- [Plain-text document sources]
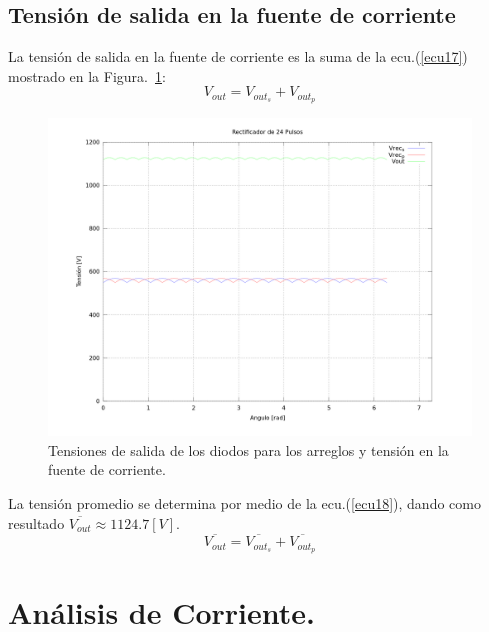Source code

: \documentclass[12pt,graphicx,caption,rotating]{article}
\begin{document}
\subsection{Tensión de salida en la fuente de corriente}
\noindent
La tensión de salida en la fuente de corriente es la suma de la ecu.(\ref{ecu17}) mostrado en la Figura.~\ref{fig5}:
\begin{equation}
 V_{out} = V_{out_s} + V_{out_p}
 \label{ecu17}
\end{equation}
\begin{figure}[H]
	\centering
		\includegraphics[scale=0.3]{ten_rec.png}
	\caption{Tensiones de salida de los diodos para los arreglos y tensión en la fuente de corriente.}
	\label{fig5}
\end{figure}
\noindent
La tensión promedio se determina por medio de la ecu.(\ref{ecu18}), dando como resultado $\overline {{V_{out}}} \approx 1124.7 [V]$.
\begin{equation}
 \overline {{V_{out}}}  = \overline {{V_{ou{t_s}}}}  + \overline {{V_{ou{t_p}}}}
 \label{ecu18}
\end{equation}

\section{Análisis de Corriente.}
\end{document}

- [Problem]
Set down, exactly and in full, the lines from the one containing "de salida de" through the end of the entries; no other line belongs.

- [Output]
	\caption{Tensiones de salida de los diodos para los arreglos y tensión en la fuente de corriente.}
	\label{fig5}
\end{figure}
\noindent
La tensión promedio se determina por medio de la ecu.(\ref{ecu18}), dando como resultado $\overline {{V_{out}}} \approx 1124.7 [V]$.
\begin{equation}
 \overline {{V_{out}}}  = \overline {{V_{ou{t_s}}}}  + \overline {{V_{ou{t_p}}}}
 \label{ecu18}
\end{equation}

\section{Análisis de Corriente.}
\end{document}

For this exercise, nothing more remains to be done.